What do we want from our healthcare system? What do we need from it? And what is the role of technology in helping us feel better?
There are so many ways that healthcare technology has advanced to help people live better lives in the last few decades: pacemakers, CT scans, interventional radiology, insulin pumps, digital records, genome sequencing, big data. Billions of dollars each year are invested in health technologies to help promote cutting-edge video visits with doctors, artificial-intelligence-driven oncology treatment, new sensors, software, and devices.
Yet human suffering is not only persisting in America. There are signs that it is increasing. We’re falling on the global happiness index. Life expectancy is dropping in the US for the first time in decades. Our doctors are burned out and increasingly suicidal. Addiction to prescription medication is an epidemic. The concept of “financial toxicity”–when patients can’t afford their care–is now mainstream. We are at a breaking point.

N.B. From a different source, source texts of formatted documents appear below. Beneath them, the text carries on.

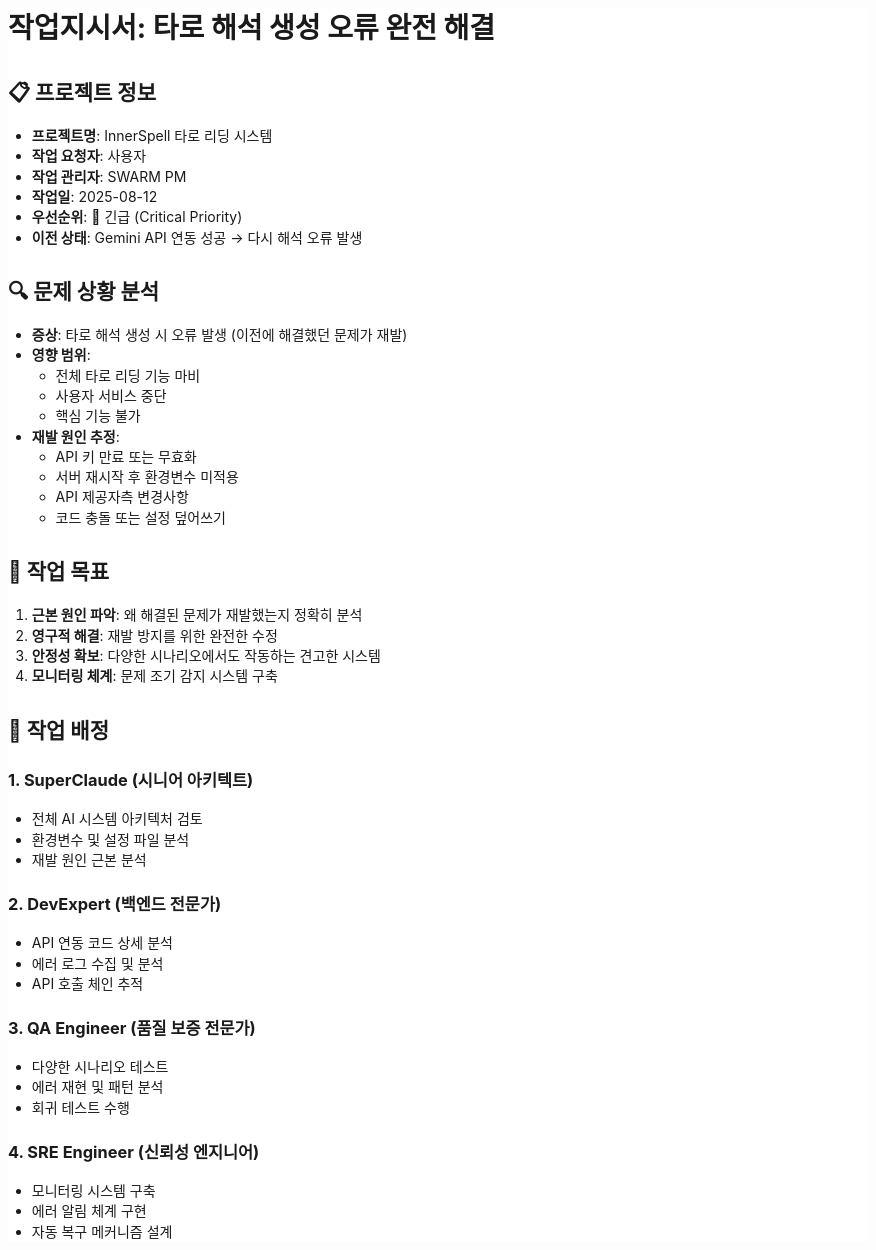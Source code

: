# 작업지시서: 타로 해석 생성 오류 완전 해결

## 📋 프로젝트 정보
- **프로젝트명**: InnerSpell 타로 리딩 시스템
- **작업 요청자**: 사용자
- **작업 관리자**: SWARM PM
- **작업일**: 2025-08-12
- **우선순위**: 🔴 긴급 (Critical Priority)
- **이전 상태**: Gemini API 연동 성공 → 다시 해석 오류 발생

## 🔍 문제 상황 분석
- **증상**: 타로 해석 생성 시 오류 발생 (이전에 해결했던 문제가 재발)
- **영향 범위**: 
  - 전체 타로 리딩 기능 마비
  - 사용자 서비스 중단
  - 핵심 기능 불가
- **재발 원인 추정**:
  - API 키 만료 또는 무효화
  - 서버 재시작 후 환경변수 미적용
  - API 제공자측 변경사항
  - 코드 충돌 또는 설정 덮어쓰기

## 🎯 작업 목표
1. **근본 원인 파악**: 왜 해결된 문제가 재발했는지 정확히 분석
2. **영구적 해결**: 재발 방지를 위한 완전한 수정
3. **안정성 확보**: 다양한 시나리오에서도 작동하는 견고한 시스템
4. **모니터링 체계**: 문제 조기 감지 시스템 구축

## 👥 작업 배정

### 1. **SuperClaude (시니어 아키텍트)**
- 전체 AI 시스템 아키텍처 검토
- 환경변수 및 설정 파일 분석
- 재발 원인 근본 분석

### 2. **DevExpert (백엔드 전문가)**
- API 연동 코드 상세 분석
- 에러 로그 수집 및 분석
- API 호출 체인 추적

### 3. **QA Engineer (품질 보증 전문가)**
- 다양한 시나리오 테스트
- 에러 재현 및 패턴 분석
- 회귀 테스트 수행

### 4. **SRE Engineer (신뢰성 엔지니어)**
- 모니터링 시스템 구축
- 에러 알림 체계 구현
- 자동 복구 메커니즘 설계
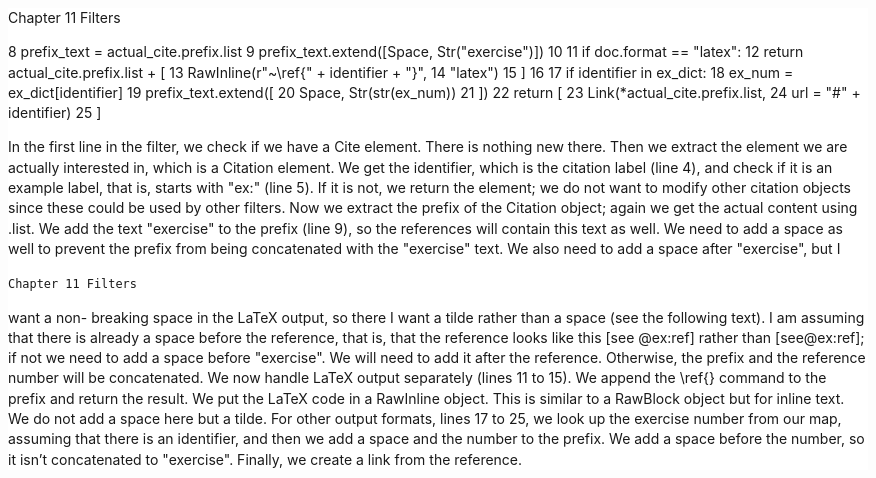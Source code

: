 Chapter 11 Filters

8 prefix_text = actual_cite.prefix.list
 9 prefix_text.extend([Space, Str("exercise")])
 10
 11 if doc.format == "latex":
 12 return actual_cite.prefix.list + [
 13 RawInline(r"~\ref{" + identifier + "}",
 14 "latex")
 15 ]
 16
 17 if identifier in ex_dict:
 18 ex_num = ex_dict[identifier]
 19 prefix_text.extend([
 20 Space, Str(str(ex_num))
 21 ])
 22 return [
 23 Link(*actual_cite.prefix.list,
 24 url = "#" + identifier)
 25 ]

In the first line in the filter, we check if we have a Cite element. There is
 nothing new there. Then we extract the element we are actually interested
 in, which is a Citation element.
 We get the identifier, which is the citation label (line 4), and check if it
 is an example label, that is, starts with "ex:" (line 5). If it is not, we return
 the element; we do not want to modify other citation objects since these
 could be used by other filters.
 Now we extract the prefix of the Citation object; again we get the
 actual content using .list. We add the text "exercise" to the prefix
 (line 9), so the references will contain this text as well. We need to add
 a space as well to prevent the prefix from being concatenated with the
 "exercise" text. We also need to add a space after "exercise", but I

```
Chapter 11 Filters
```

want a non- breaking space in the LaTeX output, so there I want a tilde
 rather than a space (see the following text).
 I am assuming that there is already a space before the reference, that is,
 that the reference looks like this [see @ex:ref] rather than [see@ex:ref];
 if not we need to add a space before "exercise". We will need to add it
 after the reference. Otherwise, the prefix and the reference number will be
 concatenated.
 We now handle LaTeX output separately (lines 11 to 15). We append
 the \ref{} command to the prefix and return the result. We put the LaTeX
 code in a RawInline object. This is similar to a RawBlock object but for
 inline text. We do not add a space here but a tilde.
 For other output formats, lines 17 to 25, we look up the exercise
 number from our map, assuming that there is an identifier, and then we
 add a space and the number to the prefix. We add a space before the
 number, so it isn’t concatenated to "exercise". Finally, we create a link
 from the reference.


[^1]: This is footnote one.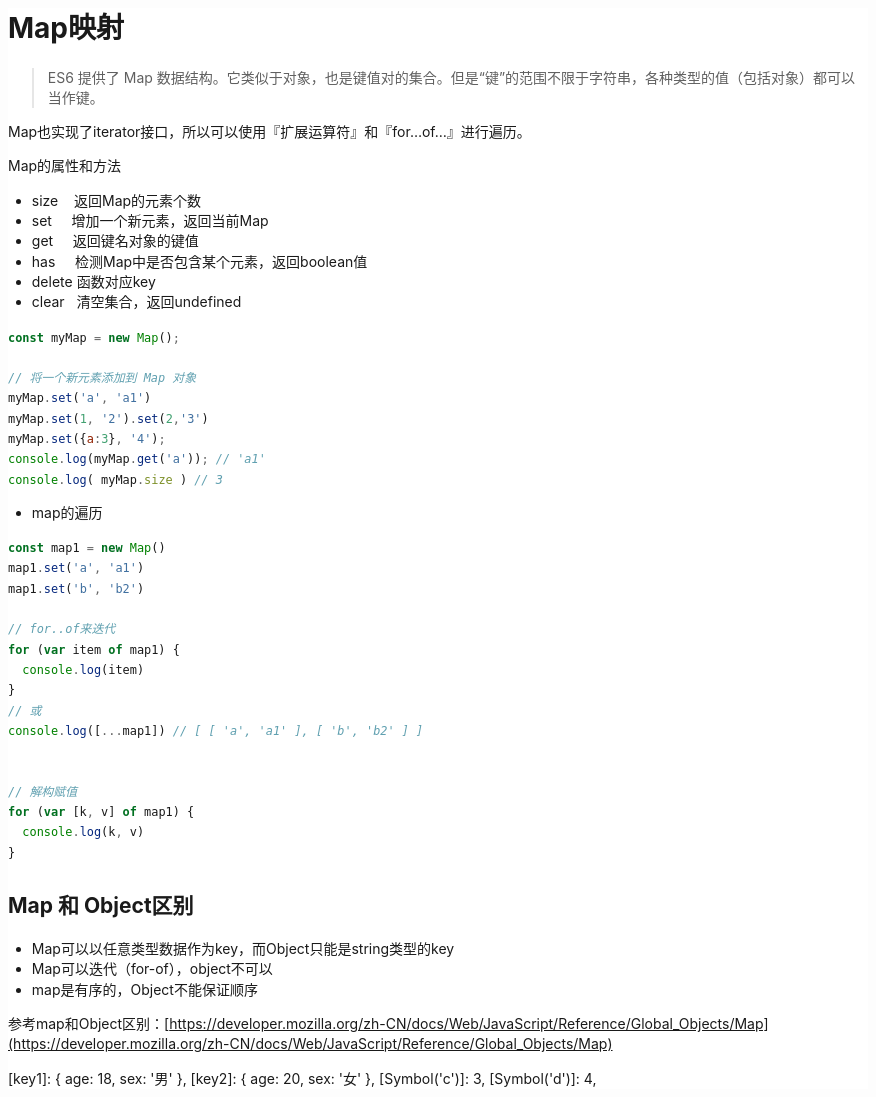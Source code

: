 # Map映射

> ES6 提供了 Map 数据结构。它类似于对象，也是键值对的集合。但是“键”的范围不限于字符串，各种类型的值（包括对象）都可以当作键。

Map也实现了iterator接口，所以可以使用『扩展运算符』和『for…of…』进行遍历。

Map的属性和方法

- size    返回Map的元素个数
- set     增加一个新元素，返回当前Map
- get     返回键名对象的键值
- has     检测Map中是否包含某个元素，返回boolean值
- delete 函数对应key
- clear   清空集合，返回undefined

```JavaScript
const myMap = new Map();

// 将一个新元素添加到 Map 对象
myMap.set('a', 'a1')
myMap.set(1, '2').set(2,'3')
myMap.set({a:3}, '4');
console.log(myMap.get('a')); // 'a1'
console.log( myMap.size ) // 3
```

- map的遍历

```JavaScript
const map1 = new Map()
map1.set('a', 'a1')
map1.set('b', 'b2')

// for..of来迭代
for (var item of map1) {
  console.log(item)
}
// 或
console.log([...map1]) // [ [ 'a', 'a1' ], [ 'b', 'b2' ] ]


// 解构赋值
for (var [k, v] of map1) {
  console.log(k, v)
}
```

## Map 和 Object区别

- Map可以以任意类型数据作为key，而Object只能是string类型的key
- Map可以迭代（for-of），object不可以
- map是有序的，Object不能保证顺序

参考map和Object区别：[https://developer.mozilla.org/zh-CN/docs/Web/JavaScript/Reference/Global_Objects/Map](https://developer.mozilla.org/zh-CN/docs/Web/JavaScript/Reference/Global_Objects/Map)


  [key1]: { age: 18, sex: '男' },
  [key2]: { age: 20, sex: '女' },
  [Symbol('c')]: 3,
  [Symbol('d')]: 4,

At the South by Southwest conference earlier this year, the conversations in Austin took a remarkably sober turn. Yes, there were still all the free drinks and T-shirts and herds of eager young founders seeking their big break that you would expect. Yet there was a real trend of reflection from the main stage. Is all this technology helping or hurting us? Even Adweek reported: “after a decade of technology hero worship in business and culture, it is perhaps no surprise that we’re ready for some mature and far-reaching reflection on where we’re headed in the future and what role technology can and should play in defining that future.”